I'm a big fan of the Science Channel's program How It's Made. When the network recently staged an all-weekend marathon of episodes, I was ecstatic. Of course the quality of individual shows varies. It's very cool to see puffy orange Cheetos or wooden hurling sticks or wax coloring crayons made from their very beginning components. (It's another thing altogether when the episode guide touts something elaborate like all-terrain vehicles or London taxi cabs and the opening narration says something like "first the worker bolts down the chassis." Hey! No fair!! How did that chassis get made?)




I like making and I like to own things that were made with a sense of craftsmanship and pride. I like the history that imbues them -- the hands that made them, the hands that used them. I am especially keen on things that were designed to make other things. Such as wooden spoons - I have two large ceramic jars of wooden cooking and baking utensils (the one jar is actually the pottery pitcher my grandmother used for serving up lemonade back on the farm).

My favorite breadmaking bowl comes from the folks at Clay City Pottery. And while the blue bowl I use for almost all the rest of my baking comes from Dansk, I am rather fond of it because it came from the factory remainders and isn't quite round. Someone mis-set it when it was made or fired.

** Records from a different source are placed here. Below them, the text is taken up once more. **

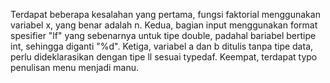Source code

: Terdapat beberapa kesalahan yang pertama, fungsi faktorial menggunakan variabel x, yang benar adalah n. Kedua, bagian input menggunakan format spesifier "lf" yang sebenarnya untuk tipe double, padahal bariabel bertipe int, sehingga diganti "%d". Ketiga, variabel a dan b ditulis tanpa tipe data, perlu dideklarasikan dengan tipe ll sesuai typedaf. Keempat, terdapat typo penulisan menu menjadi manu.
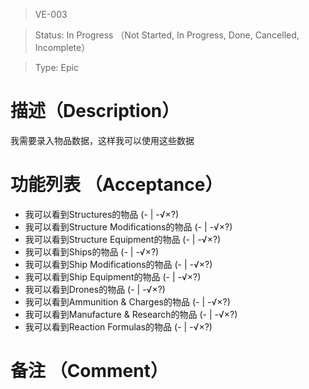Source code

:> VE-003

> Status: In Progress （Not Started, In Progress, Done, Cancelled, Incomplete）

> Type: Epic

# 描述（Description）
我需要录入物品数据，这样我可以使用这些数据

# 功能列表 （Acceptance）
* 我可以看到Structures的物品 (- | -√×?)
* 我可以看到Structure Modifications的物品 (- | -√×?)
* 我可以看到Structure Equipment的物品 (- | -√×?)
* 我可以看到Ships的物品 (- | -√×?)
* 我可以看到Ship Modifications的物品 (- | -√×?)
* 我可以看到Ship Equipment的物品 (- | -√×?)
* 我可以看到Drones的物品 (- | -√×?)
* 我可以看到Ammunition \& Charges的物品 (- | -√×?)
* 我可以看到Manufacture \& Research的物品 (- | -√×?)
* 我可以看到Reaction Formulas的物品 (- | -√×?)

# 备注 （Comment）

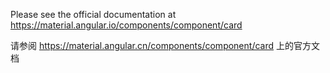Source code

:Please see the official documentation at <https://material.angular.io/components/component/card>

请参阅 <https://material.angular.cn/components/component/card> 上的官方文档

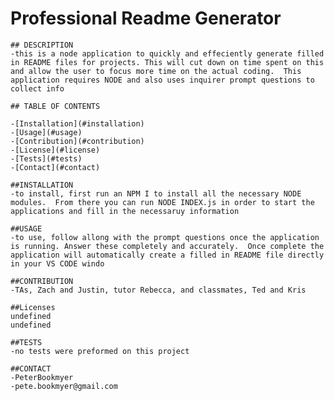 # Professional Readme Generator
    
    ## DESCRIPTION
    -this is a node application to quickly and effeciently generate filled in README files for projects. This will cut down on time spent on this and allow the user to focus more time on the actual coding.  This application requires NODE and also uses inquirer prompt questions to collect info

    ## TABLE OF CONTENTS

    -[Installation](#installation)
    -[Usage](#usage)
    -[Contribution](#contribution)
    -[License](#license)
    -[Tests](#tests)
    -[Contact](#contact)

    ##INSTALLATION
    -to install, first run an NPM I to install all the necessary NODE modules.  From there you can run NODE INDEX.js in order to start the applications and fill in the necessaruy information

    ##USAGE
    -to use, follow allong with the prompt questions once the application is running. Answer these completely and accurately.  Once complete the application will automatically create a filled in README file directly in your VS CODE windo

    ##CONTRIBUTION
    -TAs, Zach and Justin, tutor Rebecca, and classmates, Ted and Kris

    ##Licenses
    undefined
    undefined

    ##TESTS
    -no tests were preformed on this project

    ##CONTACT
    -PeterBookmyer 
    -pete.bookmyer@gmail.com
    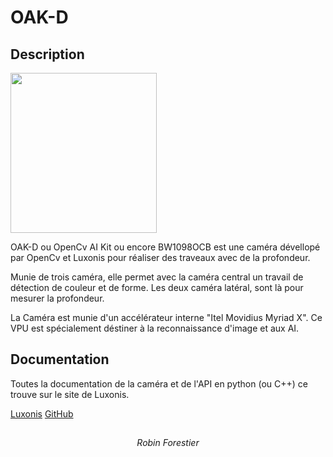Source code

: # OAK-D

<h2> Description </h2>

<img src="[http://172.16.32.230/Forestier/reconnaissance-visuel/raw/master/1_Documentation/img/OAK-D.jpg](https://raw.githubusercontent.com/Forestierr/Opencv-reconnaissance/main/1_Documentation/img/OAK-D.jpg)"  width="234" height="256">

OAK-D ou OpenCv AI Kit ou encore BW1098OCB est une caméra dévellopé par OpenCv 
et Luxonis pour réaliser des traveaux avec de la profondeur.

Munie de trois caméra, elle permet avec la caméra central un travail de détection 
de couleur et de forme. Les deux caméra latéral, sont là pour mesurer la profondeur.

La Caméra est munie d'un accélérateur interne "Itel Movidius Myriad X".
Ce VPU est spécialement déstiner à la reconnaissance d'image et aux AI.

## Documentation

Toutes la documentation de la caméra et de l'API en python (ou C++) ce trouve sur le site de Luxonis.

[Luxonis](https://docs.luxonis.com/en/gen2/)
[GitHub](https://github.com/luxonis)

<h2> </h2>
    
<div align="center">
    <i>Robin Forestier</i>
</div>
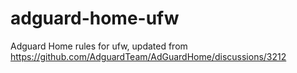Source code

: # adguard-home-ufw
Adguard Home rules for ufw, updated from https://github.com/AdguardTeam/AdGuardHome/discussions/3212

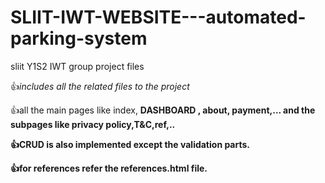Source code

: # SLIIT-IWT-WEBSITE---automated-parking-system
sliit Y1S2 IWT group project files


👍*includes all the related files to the project*

👍all the main pages like index, <b>DASHBOARD<b> , about, payment,...
  and the subpages like privacy policy,T&C,ref,..
  

👍CRUD is also implemented except the validation parts.

👍for references refer the references.html file.
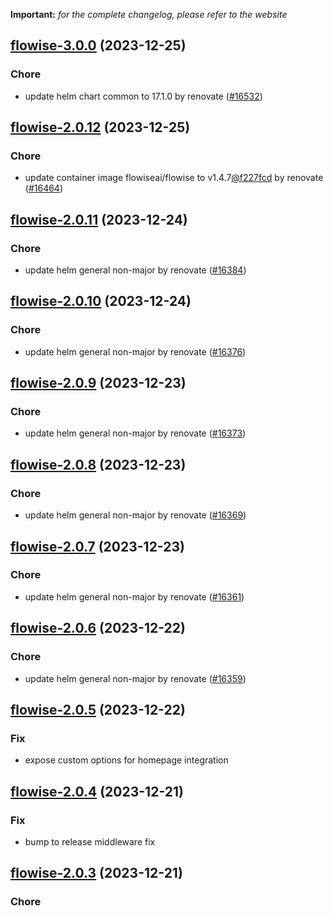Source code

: **Important:**
*for the complete changelog, please refer to the website*




## [flowise-3.0.0](https://github.com/truecharts/charts/compare/flowise-2.0.12...flowise-3.0.0) (2023-12-25)

### Chore

- update helm chart common to 17.1.0 by renovate ([#16532](https://github.com/truecharts/charts/issues/16532))
  
  


## [flowise-2.0.12](https://github.com/truecharts/charts/compare/flowise-2.0.11...flowise-2.0.12) (2023-12-25)

### Chore

- update container image flowiseai/flowise to v1.4.7[@f227fcd](https://github.com/f227fcd) by renovate ([#16464](https://github.com/truecharts/charts/issues/16464))
  
  


## [flowise-2.0.11](https://github.com/truecharts/charts/compare/flowise-2.0.10...flowise-2.0.11) (2023-12-24)

### Chore

- update helm general non-major by renovate ([#16384](https://github.com/truecharts/charts/issues/16384))
  
  


## [flowise-2.0.10](https://github.com/truecharts/charts/compare/flowise-2.0.9...flowise-2.0.10) (2023-12-24)

### Chore

- update helm general non-major by renovate ([#16376](https://github.com/truecharts/charts/issues/16376))
  
  


## [flowise-2.0.9](https://github.com/truecharts/charts/compare/flowise-2.0.8...flowise-2.0.9) (2023-12-23)

### Chore

- update helm general non-major by renovate ([#16373](https://github.com/truecharts/charts/issues/16373))
  
  


## [flowise-2.0.8](https://github.com/truecharts/charts/compare/flowise-2.0.7...flowise-2.0.8) (2023-12-23)

### Chore

- update helm general non-major by renovate ([#16369](https://github.com/truecharts/charts/issues/16369))
  
  


## [flowise-2.0.7](https://github.com/truecharts/charts/compare/flowise-2.0.6...flowise-2.0.7) (2023-12-23)

### Chore

- update helm general non-major by renovate ([#16361](https://github.com/truecharts/charts/issues/16361))
  
  


## [flowise-2.0.6](https://github.com/truecharts/charts/compare/flowise-2.0.5...flowise-2.0.6) (2023-12-22)

### Chore

- update helm general non-major by renovate ([#16359](https://github.com/truecharts/charts/issues/16359))
  
  


## [flowise-2.0.5](https://github.com/truecharts/charts/compare/flowise-2.0.4...flowise-2.0.5) (2023-12-22)

### Fix

- expose custom options for homepage integration
  
  


## [flowise-2.0.4](https://github.com/truecharts/charts/compare/flowise-2.0.3...flowise-2.0.4) (2023-12-21)

### Fix

- bump to release middleware fix
  
  


## [flowise-2.0.3](https://github.com/truecharts/charts/compare/flowise-2.0.2...flowise-2.0.3) (2023-12-21)

### Chore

I especially like typewriters and sewing machines -- and own three of each. The story of the typewriters I wrote of earlier here. The sewing machines in my life have been many; they come and go. I learned to sew on my grandmother's Singer treadle machine. Its legs and wide foot pedal were made of cast iron and it hummed loudly when I sewed. Working it as a young girl, I felt strong and powerful. Later, I used my mother's electric cabinet-Singer. Since then, I've owned or borrowed a small stable of household and industrial machines.

Recently my cousin gave me her mother's early 20th-century Wheeler and Wilson treadle machine. It's in glorious condition though decidedly unglamorous, lacking the brighter-colored decorative decals these machines often wear. The machinery runs smoothly and the oak and oak veneer cabinet are still in reasonable shape.




More recently, I came by a 1910 Singer treadle, a slightly fancier version of the machine I first learned on. It looks good but it hasn't been used in awhile, so the mechanisms feel gummy and uncertain. And the cabinet, of a somewhat spartan design and finished mahogany wood I think, was broken and worn in many places.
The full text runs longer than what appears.